This is my first post on my Amazon Web Services (AWS) journey with a series of short blogs. I hope to demystify and breakdown some basic concepts that you can use in your day-to-day life as an AWS administrator. Cloud adoption has continued to accelerate, with more than 50% of organizations expected by 2027. While there are many cloud providers in the marketplace today, I will be focusing on AWS. I will review Amazon's Identity and Access Management (IAM) which is the first step into cloud adoption. There are two types of credentials that you need to keep in mind: human and machine credentials. Both have their unique purpose when accessing resources within an AWS environment. When authenticated and authorized, it will allow you access either programmatically such as an API call between resources (machine), or direct access to the console or CLI (human). It's good if you become familiar with the term principals as it is often used within AWS to refer to actions that you perform on your account. You will also notice it is an element in JSON, which is their code behind the scenes, and that you can edit directly during account creation. Figure 1 indicates the account workflow with principals.
Figure 1 - AWS Identity and Access Management
When creating a new account, you would have to consider your use case and security construct before implementing. In AWS you can have a root account, an IAM user, a role or application. Organizations wishing to scale should implement federation, which allows access using temporary pass-through credentials from an authoritative source like Microsoft’s Active Directory, instead of a cloud IAM user within AWS. The root account should rarely be used unless there is an emergency.
A best practice is for you to utilize strong authentication and least privilege principle when authorizing users to AWS resources. Authentication can be managed using passwords, multifactor authentication and/or keys and authorized through policies, which are either bound to an IAM user or a group that they are part of. Policies can be configured as a Trust Policy, which is a resource-based policy for IAM roles, or an identity-based, which permits users to perform a certain activity. For example, if you want to give a user fine-grained access to a table within a database, you would need a resource-based policy. This policy would provide access using least privilege without exposing the entire database. Something that could not be accomplished using identity-based alone. Roles can be used for temporary cross-account access, such as a developer account assuming a role as a production account that is allowed to migrate code to production. A nice benefit with roles is that it will prevent you from accidentally performing tasks that are not permitted by the more restrictive credentials. It also expires automatically over a set period of time.

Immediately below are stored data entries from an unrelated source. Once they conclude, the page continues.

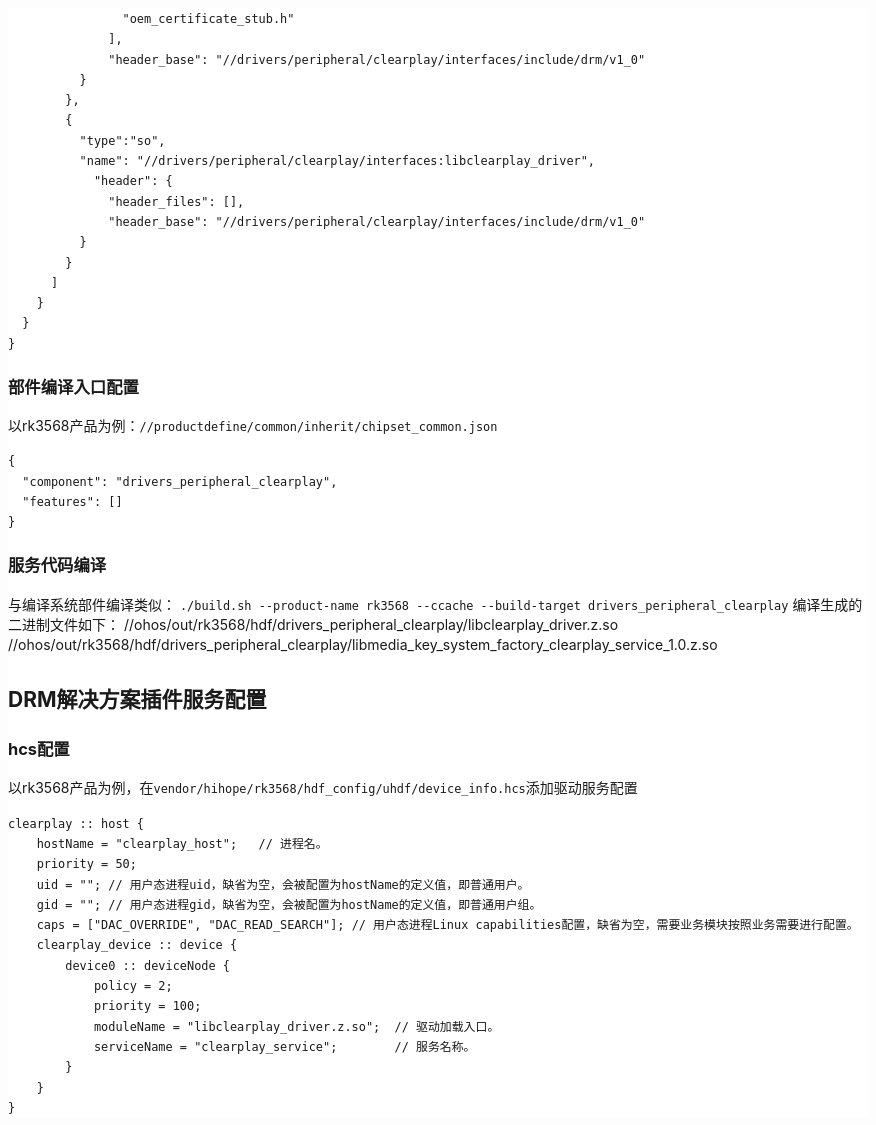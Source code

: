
 ```
                "oem_certificate_stub.h"
              ],
              "header_base": "//drivers/peripheral/clearplay/interfaces/include/drm/v1_0"
          }
        },
        {
          "type":"so",
          "name": "//drivers/peripheral/clearplay/interfaces:libclearplay_driver",
            "header": {
              "header_files": [],
              "header_base": "//drivers/peripheral/clearplay/interfaces/include/drm/v1_0"
          }
        }
      ]
    }
  }
}
```
### 部件编译入口配置

以rk3568产品为例：`//productdefine/common/inherit/chipset_common.json`

```
{
  "component": "drivers_peripheral_clearplay",
  "features": []
}
```

### 服务代码编译

与编译系统部件编译类似：
`./build.sh --product-name rk3568 --ccache --build-target drivers_peripheral_clearplay`
编译生成的二进制文件如下：
//ohos/out/rk3568/hdf/drivers_peripheral_clearplay/libclearplay_driver.z.so
//ohos/out/rk3568/hdf/drivers_peripheral_clearplay/libmedia_key_system_factory_clearplay_service_1.0.z.so

## DRM解决方案插件服务配置

### hcs配置

以rk3568产品为例，在`vendor/hihope/rk3568/hdf_config/uhdf/device_info.hcs`添加驱动服务配置

```
clearplay :: host {
    hostName = "clearplay_host";   // 进程名。
    priority = 50;
    uid = ""; // 用户态进程uid，缺省为空，会被配置为hostName的定义值，即普通用户。
    gid = ""; // 用户态进程gid，缺省为空，会被配置为hostName的定义值，即普通用户组。
    caps = ["DAC_OVERRIDE", "DAC_READ_SEARCH"]; // 用户态进程Linux capabilities配置，缺省为空，需要业务模块按照业务需要进行配置。
    clearplay_device :: device {
        device0 :: deviceNode {
            policy = 2;
            priority = 100;
            moduleName = "libclearplay_driver.z.so";  // 驱动加载入口。
            serviceName = "clearplay_service";        // 服务名称。
        }
    }
}
```
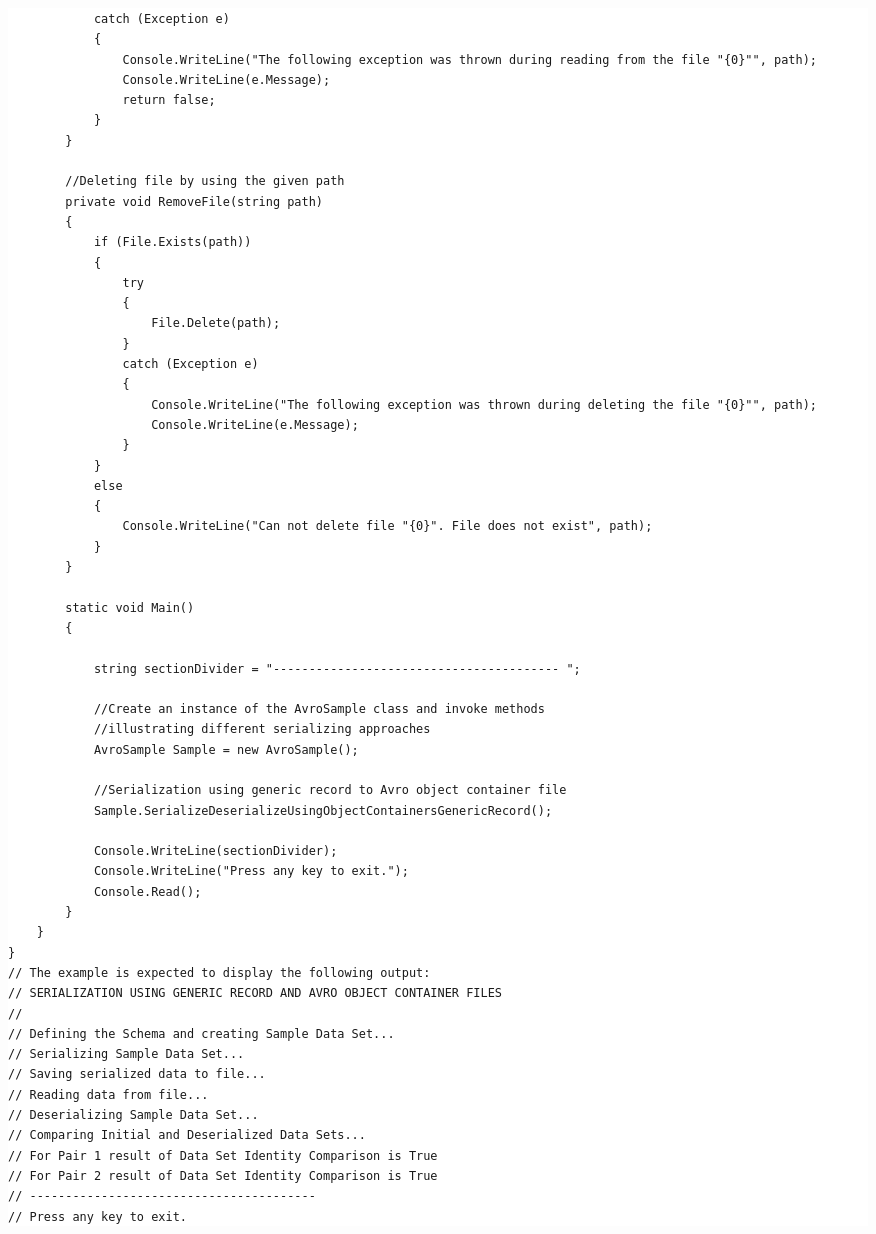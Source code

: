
 ```
            catch (Exception e)
            {
                Console.WriteLine("The following exception was thrown during reading from the file "{0}"", path);
                Console.WriteLine(e.Message);
                return false;
            }
        }

        //Deleting file by using the given path
        private void RemoveFile(string path)
        {
            if (File.Exists(path))
            {
                try
                {
                    File.Delete(path);
                }
                catch (Exception e)
                {
                    Console.WriteLine("The following exception was thrown during deleting the file "{0}"", path);
                    Console.WriteLine(e.Message);
                }
            }
            else
            {
                Console.WriteLine("Can not delete file "{0}". File does not exist", path);
            }
        }

        static void Main()
        {

            string sectionDivider = "---------------------------------------- ";

            //Create an instance of the AvroSample class and invoke methods
            //illustrating different serializing approaches
            AvroSample Sample = new AvroSample();

            //Serialization using generic record to Avro object container file
            Sample.SerializeDeserializeUsingObjectContainersGenericRecord();

            Console.WriteLine(sectionDivider);
            Console.WriteLine("Press any key to exit.");
            Console.Read();
        }
    }
}
// The example is expected to display the following output:
// SERIALIZATION USING GENERIC RECORD AND AVRO OBJECT CONTAINER FILES
//
// Defining the Schema and creating Sample Data Set...
// Serializing Sample Data Set...
// Saving serialized data to file...
// Reading data from file...
// Deserializing Sample Data Set...
// Comparing Initial and Deserialized Data Sets...
// For Pair 1 result of Data Set Identity Comparison is True
// For Pair 2 result of Data Set Identity Comparison is True
// ----------------------------------------
// Press any key to exit.
```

Once you figure out if you are using IAM users and roles, federation, identity, and resource-based policies, the next step would be to create your permission set. Fortunately, AWS has its own managed policies for its services out of the box so this won’t take long to configure unless you have a unique use case that would require customer-managed policies. You will need to consider if you are going to use role-based access control (RBAC) with groups or attribute-based using resources (ABAC). For example, you have a user in the finance department that needs access to a suite of financial applications. You create a group for finance and add a user to this group. If you are looking to implement at scale, you could use AWS Tags and apply it to the financial applications. Then use that tag to assign to your IAM user so resources can be added or removed dynamically which will not require you to update the group with every resource move, add or change.
You should keep in mind additional services such as logging, monitoring, and configuration using AWS Well-Architected framework goes into the finer details around identity and access management.